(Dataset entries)
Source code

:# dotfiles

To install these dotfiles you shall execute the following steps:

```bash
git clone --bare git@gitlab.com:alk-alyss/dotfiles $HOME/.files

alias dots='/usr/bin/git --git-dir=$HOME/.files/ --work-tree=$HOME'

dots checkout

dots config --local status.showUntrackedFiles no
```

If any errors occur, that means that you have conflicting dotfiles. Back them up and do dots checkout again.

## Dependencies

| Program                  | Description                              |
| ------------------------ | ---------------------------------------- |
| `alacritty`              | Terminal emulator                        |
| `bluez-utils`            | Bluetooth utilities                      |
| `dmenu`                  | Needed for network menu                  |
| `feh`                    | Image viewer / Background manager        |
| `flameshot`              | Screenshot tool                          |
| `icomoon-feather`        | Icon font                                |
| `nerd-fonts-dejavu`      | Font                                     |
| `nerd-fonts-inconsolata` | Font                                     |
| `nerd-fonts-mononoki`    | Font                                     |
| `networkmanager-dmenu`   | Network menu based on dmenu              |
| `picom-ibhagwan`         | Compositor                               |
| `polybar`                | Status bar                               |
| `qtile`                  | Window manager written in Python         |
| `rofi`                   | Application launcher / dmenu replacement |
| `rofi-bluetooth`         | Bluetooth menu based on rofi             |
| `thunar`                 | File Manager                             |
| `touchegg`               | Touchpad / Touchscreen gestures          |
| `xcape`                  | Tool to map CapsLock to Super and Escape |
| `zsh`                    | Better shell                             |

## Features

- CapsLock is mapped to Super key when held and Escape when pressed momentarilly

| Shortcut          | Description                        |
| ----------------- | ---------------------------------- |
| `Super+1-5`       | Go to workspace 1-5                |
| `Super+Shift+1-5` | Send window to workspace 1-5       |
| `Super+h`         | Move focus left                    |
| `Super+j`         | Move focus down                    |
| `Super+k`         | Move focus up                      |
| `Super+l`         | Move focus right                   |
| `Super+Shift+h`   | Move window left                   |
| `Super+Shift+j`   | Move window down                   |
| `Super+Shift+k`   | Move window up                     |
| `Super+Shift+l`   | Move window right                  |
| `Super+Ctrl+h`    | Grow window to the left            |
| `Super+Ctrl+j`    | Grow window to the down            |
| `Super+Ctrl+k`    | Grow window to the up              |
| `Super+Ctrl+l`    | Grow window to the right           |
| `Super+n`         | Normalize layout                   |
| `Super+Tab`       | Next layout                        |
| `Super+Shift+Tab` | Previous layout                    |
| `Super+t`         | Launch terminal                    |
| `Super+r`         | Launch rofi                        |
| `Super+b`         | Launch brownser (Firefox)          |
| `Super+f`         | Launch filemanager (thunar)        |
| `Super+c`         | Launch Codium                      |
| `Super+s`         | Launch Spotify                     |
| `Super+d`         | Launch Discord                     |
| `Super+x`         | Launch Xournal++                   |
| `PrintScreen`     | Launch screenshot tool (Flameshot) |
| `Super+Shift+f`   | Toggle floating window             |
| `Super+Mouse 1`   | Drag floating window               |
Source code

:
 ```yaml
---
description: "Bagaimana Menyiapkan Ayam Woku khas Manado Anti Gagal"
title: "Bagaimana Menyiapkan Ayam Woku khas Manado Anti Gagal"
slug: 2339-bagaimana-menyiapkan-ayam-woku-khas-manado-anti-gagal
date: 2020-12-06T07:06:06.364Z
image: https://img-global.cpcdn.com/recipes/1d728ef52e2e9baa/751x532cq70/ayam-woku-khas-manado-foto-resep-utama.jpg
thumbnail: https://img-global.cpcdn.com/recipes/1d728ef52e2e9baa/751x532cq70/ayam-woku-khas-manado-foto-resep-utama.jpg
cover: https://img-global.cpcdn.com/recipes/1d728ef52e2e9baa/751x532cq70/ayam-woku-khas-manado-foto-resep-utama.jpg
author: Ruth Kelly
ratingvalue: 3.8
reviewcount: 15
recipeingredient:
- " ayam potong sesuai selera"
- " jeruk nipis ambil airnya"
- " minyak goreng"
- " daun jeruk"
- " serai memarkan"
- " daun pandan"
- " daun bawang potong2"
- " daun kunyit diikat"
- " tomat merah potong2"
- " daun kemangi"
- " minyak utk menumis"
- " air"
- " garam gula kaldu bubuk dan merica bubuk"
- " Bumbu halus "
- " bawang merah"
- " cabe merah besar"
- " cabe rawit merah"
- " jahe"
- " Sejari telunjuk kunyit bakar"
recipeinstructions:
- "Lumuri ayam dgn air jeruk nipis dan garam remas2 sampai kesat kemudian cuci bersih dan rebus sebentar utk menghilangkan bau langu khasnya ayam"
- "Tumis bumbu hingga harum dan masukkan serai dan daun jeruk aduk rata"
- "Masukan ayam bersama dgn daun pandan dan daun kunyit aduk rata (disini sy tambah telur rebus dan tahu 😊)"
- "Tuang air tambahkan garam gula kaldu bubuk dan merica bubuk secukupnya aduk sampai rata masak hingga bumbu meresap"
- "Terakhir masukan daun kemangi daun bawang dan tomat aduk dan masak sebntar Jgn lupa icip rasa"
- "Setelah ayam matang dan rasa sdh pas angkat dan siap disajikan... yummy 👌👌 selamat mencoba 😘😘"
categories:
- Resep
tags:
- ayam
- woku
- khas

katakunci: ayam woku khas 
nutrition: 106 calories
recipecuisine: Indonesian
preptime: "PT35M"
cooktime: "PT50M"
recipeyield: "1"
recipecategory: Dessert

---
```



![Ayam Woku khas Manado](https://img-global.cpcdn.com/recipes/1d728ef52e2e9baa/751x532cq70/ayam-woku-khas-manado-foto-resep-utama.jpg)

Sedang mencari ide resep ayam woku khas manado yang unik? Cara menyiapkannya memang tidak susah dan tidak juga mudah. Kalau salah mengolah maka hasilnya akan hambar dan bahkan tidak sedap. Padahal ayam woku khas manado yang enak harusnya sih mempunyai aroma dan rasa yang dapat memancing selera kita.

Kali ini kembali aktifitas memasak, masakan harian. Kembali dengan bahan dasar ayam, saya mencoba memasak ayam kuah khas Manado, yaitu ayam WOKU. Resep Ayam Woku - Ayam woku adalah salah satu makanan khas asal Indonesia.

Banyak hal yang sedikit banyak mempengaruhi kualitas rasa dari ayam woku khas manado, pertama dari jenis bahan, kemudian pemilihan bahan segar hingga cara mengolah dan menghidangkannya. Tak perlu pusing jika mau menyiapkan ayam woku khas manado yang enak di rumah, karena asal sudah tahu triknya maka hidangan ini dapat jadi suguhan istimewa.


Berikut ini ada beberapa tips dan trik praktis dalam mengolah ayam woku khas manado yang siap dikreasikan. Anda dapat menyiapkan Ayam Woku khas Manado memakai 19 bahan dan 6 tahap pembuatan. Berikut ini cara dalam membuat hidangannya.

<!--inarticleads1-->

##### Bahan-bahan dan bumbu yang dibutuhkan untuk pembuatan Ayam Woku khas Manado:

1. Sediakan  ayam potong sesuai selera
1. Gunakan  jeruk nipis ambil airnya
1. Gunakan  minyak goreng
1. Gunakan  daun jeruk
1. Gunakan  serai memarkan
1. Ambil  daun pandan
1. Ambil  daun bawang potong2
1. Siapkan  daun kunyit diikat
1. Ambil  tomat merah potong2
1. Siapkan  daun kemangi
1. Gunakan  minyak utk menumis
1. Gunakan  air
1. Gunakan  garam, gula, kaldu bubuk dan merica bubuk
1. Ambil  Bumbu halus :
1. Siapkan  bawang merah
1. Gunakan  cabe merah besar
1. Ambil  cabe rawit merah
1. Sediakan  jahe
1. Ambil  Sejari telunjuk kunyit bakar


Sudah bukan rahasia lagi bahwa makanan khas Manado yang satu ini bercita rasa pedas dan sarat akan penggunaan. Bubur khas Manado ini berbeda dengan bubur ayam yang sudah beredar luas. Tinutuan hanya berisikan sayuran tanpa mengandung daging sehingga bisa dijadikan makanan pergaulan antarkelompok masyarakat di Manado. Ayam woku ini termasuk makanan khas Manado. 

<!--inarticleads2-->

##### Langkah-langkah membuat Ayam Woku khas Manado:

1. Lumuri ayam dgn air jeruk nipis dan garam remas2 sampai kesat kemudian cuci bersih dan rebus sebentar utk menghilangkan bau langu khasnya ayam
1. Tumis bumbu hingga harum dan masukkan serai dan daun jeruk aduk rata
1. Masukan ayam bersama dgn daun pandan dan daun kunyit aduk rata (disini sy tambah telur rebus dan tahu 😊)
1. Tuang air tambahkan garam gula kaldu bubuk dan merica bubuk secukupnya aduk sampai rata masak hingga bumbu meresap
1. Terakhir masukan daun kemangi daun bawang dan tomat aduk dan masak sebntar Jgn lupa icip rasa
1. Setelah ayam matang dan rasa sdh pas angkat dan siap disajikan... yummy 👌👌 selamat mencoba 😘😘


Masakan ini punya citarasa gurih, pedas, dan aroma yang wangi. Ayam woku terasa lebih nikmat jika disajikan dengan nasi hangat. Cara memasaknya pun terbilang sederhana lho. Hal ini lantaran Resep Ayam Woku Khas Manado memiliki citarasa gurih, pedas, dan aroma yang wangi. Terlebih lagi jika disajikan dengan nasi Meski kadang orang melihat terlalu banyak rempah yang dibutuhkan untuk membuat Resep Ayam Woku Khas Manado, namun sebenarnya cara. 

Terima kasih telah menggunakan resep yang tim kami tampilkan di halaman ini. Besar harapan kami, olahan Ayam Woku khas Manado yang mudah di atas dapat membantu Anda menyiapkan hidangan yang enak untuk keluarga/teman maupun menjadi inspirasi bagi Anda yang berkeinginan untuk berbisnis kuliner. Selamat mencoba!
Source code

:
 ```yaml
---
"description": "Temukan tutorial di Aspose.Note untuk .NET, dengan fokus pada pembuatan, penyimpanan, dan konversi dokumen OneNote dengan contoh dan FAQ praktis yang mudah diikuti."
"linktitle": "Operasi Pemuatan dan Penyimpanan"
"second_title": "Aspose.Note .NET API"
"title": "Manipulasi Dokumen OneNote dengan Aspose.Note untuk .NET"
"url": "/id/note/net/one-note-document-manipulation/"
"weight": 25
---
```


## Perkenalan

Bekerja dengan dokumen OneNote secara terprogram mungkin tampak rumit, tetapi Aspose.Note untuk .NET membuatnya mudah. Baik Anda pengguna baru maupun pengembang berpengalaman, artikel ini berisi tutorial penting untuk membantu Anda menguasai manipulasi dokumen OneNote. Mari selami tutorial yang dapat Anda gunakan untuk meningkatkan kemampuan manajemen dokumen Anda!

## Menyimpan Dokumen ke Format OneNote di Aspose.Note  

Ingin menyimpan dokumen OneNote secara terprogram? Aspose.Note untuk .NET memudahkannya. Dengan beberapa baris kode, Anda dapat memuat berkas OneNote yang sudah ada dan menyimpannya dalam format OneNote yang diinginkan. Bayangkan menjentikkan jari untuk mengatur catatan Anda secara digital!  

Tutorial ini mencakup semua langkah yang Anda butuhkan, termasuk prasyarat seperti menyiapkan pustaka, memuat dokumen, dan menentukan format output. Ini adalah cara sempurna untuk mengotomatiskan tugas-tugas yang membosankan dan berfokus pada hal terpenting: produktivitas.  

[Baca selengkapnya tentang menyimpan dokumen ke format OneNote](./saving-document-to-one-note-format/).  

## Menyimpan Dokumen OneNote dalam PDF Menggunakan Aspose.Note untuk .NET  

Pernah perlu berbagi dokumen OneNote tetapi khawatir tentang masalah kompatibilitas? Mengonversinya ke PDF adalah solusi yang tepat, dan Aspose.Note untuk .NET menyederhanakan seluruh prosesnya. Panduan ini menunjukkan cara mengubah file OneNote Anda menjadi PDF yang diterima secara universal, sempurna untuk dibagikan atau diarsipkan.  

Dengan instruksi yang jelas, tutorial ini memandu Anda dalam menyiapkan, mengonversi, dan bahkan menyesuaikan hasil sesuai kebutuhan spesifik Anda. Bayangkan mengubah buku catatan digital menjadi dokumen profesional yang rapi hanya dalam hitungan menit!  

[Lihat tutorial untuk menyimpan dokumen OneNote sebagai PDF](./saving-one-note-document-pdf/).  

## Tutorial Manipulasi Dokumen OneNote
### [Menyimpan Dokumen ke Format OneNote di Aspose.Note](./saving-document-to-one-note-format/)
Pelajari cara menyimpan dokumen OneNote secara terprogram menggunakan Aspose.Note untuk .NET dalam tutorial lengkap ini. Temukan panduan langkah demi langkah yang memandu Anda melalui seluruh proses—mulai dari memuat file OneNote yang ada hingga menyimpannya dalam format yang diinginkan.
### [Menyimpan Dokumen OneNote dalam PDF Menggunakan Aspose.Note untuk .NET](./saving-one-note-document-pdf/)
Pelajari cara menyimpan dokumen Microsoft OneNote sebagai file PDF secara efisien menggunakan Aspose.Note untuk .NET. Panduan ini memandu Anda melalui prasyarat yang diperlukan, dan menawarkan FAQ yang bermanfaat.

**Problem statement:** Beginning at the first line of the records, retype exactly every line up to and including the one with "Bluetooth menu based".

**Solved problem:**
Source code

:# dotfiles

To install these dotfiles you shall execute the following steps:

```bash
git clone --bare git@gitlab.com:alk-alyss/dotfiles $HOME/.files

alias dots='/usr/bin/git --git-dir=$HOME/.files/ --work-tree=$HOME'

dots checkout

dots config --local status.showUntrackedFiles no
```

If any errors occur, that means that you have conflicting dotfiles. Back them up and do dots checkout again.

## Dependencies

| Program                  | Description                              |
| ------------------------ | ---------------------------------------- |
| `alacritty`              | Terminal emulator                        |
| `bluez-utils`            | Bluetooth utilities                      |
| `dmenu`                  | Needed for network menu                  |
| `feh`                    | Image viewer / Background manager        |
| `flameshot`              | Screenshot tool                          |
| `icomoon-feather`        | Icon font                                |
| `nerd-fonts-dejavu`      | Font                                     |
| `nerd-fonts-inconsolata` | Font                                     |
| `nerd-fonts-mononoki`    | Font                                     |
| `networkmanager-dmenu`   | Network menu based on dmenu              |
| `picom-ibhagwan`         | Compositor                               |
| `polybar`                | Status bar                               |
| `qtile`                  | Window manager written in Python         |
| `rofi`                   | Application launcher / dmenu replacement |
| `rofi-bluetooth`         | Bluetooth menu based on rofi             |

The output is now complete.